Apple Surpasses Microsoft, But Google Is Another Story

by: The PolyCapitalist

Now that Apple's (NASDAQ:AAPL) market cap has surpassed Microsoft (NASDAQ:MSFT), where next? The short answer (as far as Apple fanboys who cheered today's news are concerned) is "lookout Exxon, we're coming for you!"

The last time Apple had a higher market value than Microsoft was in December 1989. Apple shares are now worth more than 10 times what they were a decade ago.

Given how ego-centric the Gates/Balmer vs. Jobs battle has been through the years, one can't help wonder if Apple's market cap ascendancy was the final trigger for Tuesday's senior management shakeup in Redmond.

Tech investors who have ridden Apple shares to the current valuation are naturally wondering whether Apple can sustain its incredible stock price momentum?

While Apple is certainly on a roll, the company faces several headwinds:

  • Mounting antitrust risk - Ironically, today there was news of additional antitrust scrutiny of Apple's business practices, this time related to iTunes. Microsoft stumbled after the U.S. government began its long and protracted antitrust case against the company and its Windows operating system monopoly. The iTunes inquiry is not nearly as central to Apple's business as Windows was to Microsoft's. But this is also not the first or even second time the federal regulators have more than poked around Apple's business practices.

  • Apple vs. Google - In Q1 smartphones featuring Google's (NASDAQ:GOOG) mobile operating system, Android, outsold the iPhone. An iPad competitor featuring the Android operating system was officially announced by Dell (NASDAQ:DELL) on Tuesday. In the consumer space, I would definitely put my money on the fruit-logoed company when it comes to Apple vs. Microsoft or Apple vs. Dell. But Apple vs. Google is a different story. Google is able to attract superior software engineering talent. While talent comes and goes, the next Google advantage which I highlight below sticks around.
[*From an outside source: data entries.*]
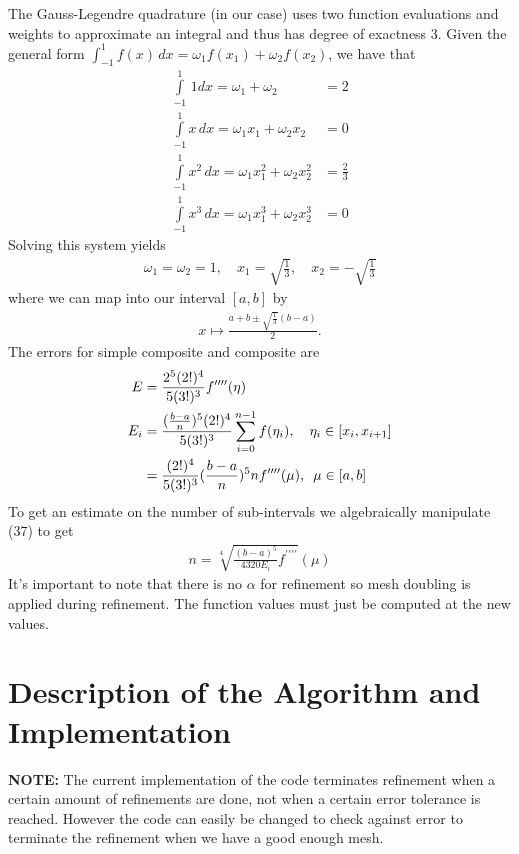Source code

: \documentclass[12pt]{article}
\theoremstyle{remark}
\begin{document}
The Gauss-Legendre quadrature (in our case) uses two function evaluations and weights to approximate an integral and thus has degree of exactness 3. Given the general form $\int_{-1}^1 f(x) \, dx = \omega_1f(x_1) + \omega_2f(x_2)$, we have that
\begin{align}
\int\limits_{-1}^1 \, 1 dx = \omega_1 + \omega_2 & = 2 \\
\int\limits_{-1}^1 x \, dx = \omega_1x_1 + \omega_2x_2 & = 0 \\
\int\limits_{-1}^1 x^2 \, dx = \omega_1x_1^2 + \omega_2x_2^2 & = \frac{2}{3} \\
\int\limits_{-1}^1 x^3 \, dx = \omega_1x_1^3 + \omega_2x_2^3 & = 0
\end{align}
Solving this system yields
\begin{align}
	\omega_1 = \omega_2 = 1, \quad x_1 = \sqrt{\frac{1}{3}}, \quad x_2 = -\sqrt{\frac{1}{3}}
\end{align}
where we can map into our interval $[a,b]$ by 
\begin{align}
	x \mapsto \frac{a + b \pm \sqrt{\frac{1}{3}}(b-a)}{2}.
\end{align}
The errors for simple composite and composite are
\begin{align}
	E & = \frac{2^5(2!)^4}{5(3!)^3}f^{\prime\prime\prime\prime}(\eta) \\
	E_i & =  \frac{(\frac{b-a}{n})^5(2!)^4}{5(3!)^3}\sum\limits_{i=0}^{n-1}f(\eta_i), \quad \eta_i \in [x_i, x_{i+1}] \\
	& = \frac{(2!)^4}{5(3!)^3}(\frac{b-a}{n})^5nf^{\prime\prime\prime\prime}(\mu), \hskip .175cm \mu \in [a,b]
\end{align}
To get an estimate on the number of sub-intervals we algebraically manipulate (37) to get
\begin{align}
	n = \sqrt[4]{\frac{(b-a)^5}{4320E_i}f^{\prime\prime\prime\prime}}(\mu)
\end{align}
It's important to note that there is no $\alpha$ for refinement so mesh doubling is applied during refinement. The function values must just be computed at the new values.

\newpage

\section{Description of the Algorithm and Implementation}

\textbf{NOTE:} The current implementation of the code terminates refinement when a certain amount of refinements are done, not when a certain error tolerance is reached. However the code can easily be changed to check against error to terminate the refinement when we have a good enough mesh. \\
\end{document}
  • Battle of the Big Brass Brands - At the risk of getting flamed by the Apple online fanboy gestapo, I believe Google's brand is more trusted than Apple's. And not entirely due to Google's "Don't be evil" ethos. Perhaps more important is the nature of Apple's and Google's respective business models. Apple has to charge consumers money for its products and periodically suffers criticism and backlash for gouging customers. In contrast, on the rare occasion where Google actually charges a customer anything is when it offers some ridiculously inexpensive bargain, such as Google's pricing for storage. Where they compete head-to-head, Apple charges $99/year for MobileMe while Google offers basically the same service for free. Apple's recent iPhoto upgrade (as part of iLife) cost customers $79, while Google doesn't charge for its Picasa upgrades. With the retail consumer that both companies are now directly competing head-on for Google is the undisputed "King of Free". That's going to be tough for Apple to compete with ultimately unless it can come up with something similar to Google's behind the scenes money-minting machine called AdSense and AdWords (which Apple is beginning to try and do with iAd.).

  • In a lawsuit, only the lawyers win - Nokia (NYSE:NOK) recently announced another lawsuit against Apple. Previously Apple announced that it was suing smartphone maker HTC for infringing 20 iPhone patents. There has been talk of Palm (PALM), recently acquired by deep pocketed HP (NYSE:HPQ), of both suing Apple and/or being sued by Apple. It's unclear what the result of these legal battles will be, but they certainly pose at a minimum a distraction to Steve Jobs and Co., and in the case of the Nokia lawsuit, a threat to one of Apple's hottest new products.